5) People very frequently encounter dead people during their NDE's. Notice, they're not meeting living people. Strange coincidence if its a dream that all the people they run into just so happen to be dead isn't it? And why are people hallucinating something which is like what we would think the afterlife would be? Why arent people hallucinating their 57 Chevy? Why are there profound and intelligent moral lessons which are learned? Why this undescribable state of love expressed during these experiences? Sounds a lot like what we would expect an afterlife to be based upon the religious writings of the wise man, sages, holy men, and shaman of the past.

6) There are a lot of reports of people given information about the future, which eventually came true


7) Miraculous healings which people were told would occur during their NDE's, and actually occur

https://www.youtube.com/watch?v=iPmtfW3BIGs

 
Thanks wormwood, you definitely gave me a lot to look into.

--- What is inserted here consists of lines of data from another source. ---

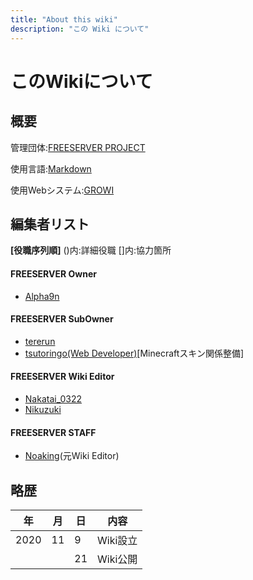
 ```yaml
---
title: "About this wiki"
description: "この Wiki について"
---
```


# このWikiについて
## 概要
管理団体:[FREESERVER PROJECT](about-project)

使用言語:[Markdown](https://ja.wikipedia.org/wiki/Markdown)

使用Webシステム:[GROWI](https://github.com/weseek/growi)

## 編集者リスト
**[役職序列順]** ()内:詳細役職 []内:協力箇所
#### FREESERVER Owner
- [Alpha9n](user/alphakun)
#### FREESERVER SubOwner
- [tererun](user/tererun)
- [tsutoringo(Web Developer)](user/tsutoringo)[Minecraftスキン関係整備]
#### FREESERVER Wiki Editor
- [Nakatai_0322](user/Nakatai_0322)
- [Nikuzuki](user/nikuzuki)
#### FREESERVER STAFF
- [Noaking](user/noaking)(元Wiki Editor)
## 略歴
| 年  | 月  | 日  | 内容 |
| --- | --- | --- | ---- |
|   2020  |  11   | 9    |   Wiki設立   |
|     ||    21   |  Wiki公開  |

I suppose one of my main problems is that it always feels like I’ve got a tinfoil hat on when I look for this stuff.
 
Thanks wormwood, you definitely gave me a lot to look into.

I suppose one of my main problems is that it always feels like I’ve got a tinfoil hat on when I look for this stuff.
That’s the way that mainstream materialists want us to feel. Don’t worry about it. It’s their loss. Their world view is extremely boring, unimaginative, depressing, and silly.